╭─ SUPPLIED DATA

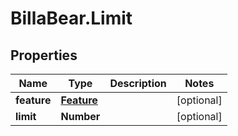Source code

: # BillaBear.Limit

## Properties
Name | Type | Description | Notes
------------ | ------------- | ------------- | -------------
**feature** | [**Feature**](Feature.md) |  | [optional] 
**limit** | **Number** |  | [optional] 
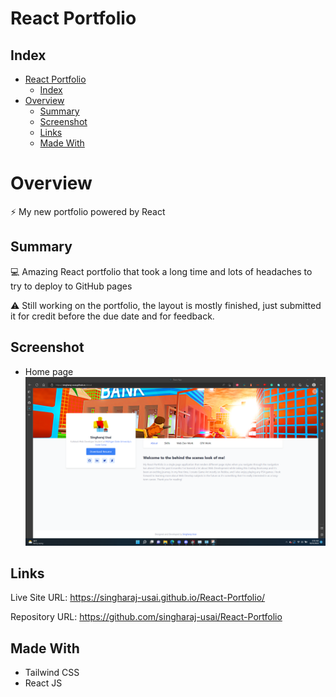 # React Portfolio

## Index
- [React Portfolio](#react-portfolio)
  - [Index](#index)
- [Overview](#overview)
  - [Summary](#summary)
  - [Screenshot](#screenshot)
  - [Links](#links)
  - [Made With](#made-with)

# Overview

⚡ My new portfolio powered by React

## Summary

💻 Amazing React portfolio that took a long time and lots of headaches to try to deploy to GitHub pages

⚠️ Still working on the portfolio, the layout is mostly finished, just submitted it for credit before the due date and for feedback.

## Screenshot
* Home page
![](./Screenshots/1.png)

## Links

Live Site URL: https://singharaj-usai.github.io/React-Portfolio/

Repository URL: https://github.com/singharaj-usai/React-Portfolio

## Made With

* Tailwind CSS
* React JS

╰─

→ **PROBLEM TO SOLVE**
The material above is to be repeated word for word, with no images kept.

→ **ANSWER SECTION**
Source code

: # BillaBear.Limit

## Properties
Name | Type | Description | Notes
------------ | ------------- | ------------- | -------------
**feature** | [**Feature**](Feature.md) |  | [optional] 
**limit** | **Number** |  | [optional] 
 # React Portfolio

## Index
- [React Portfolio](#react-portfolio)
  - [Index](#index)
- [Overview](#overview)
  - [Summary](#summary)
  - [Screenshot](#screenshot)
  - [Links](#links)
  - [Made With](#made-with)

# Overview

⚡ My new portfolio powered by React

## Summary

💻 Amazing React portfolio that took a long time and lots of headaches to try to deploy to GitHub pages

⚠️ Still working on the portfolio, the layout is mostly finished, just submitted it for credit before the due date and for feedback.

## Screenshot
* Home page
![](./Screenshots/1.png)

## Links

Live Site URL: https://singharaj-usai.github.io/React-Portfolio/

Repository URL: https://github.com/singharaj-usai/React-Portfolio

## Made With

* Tailwind CSS
* React JS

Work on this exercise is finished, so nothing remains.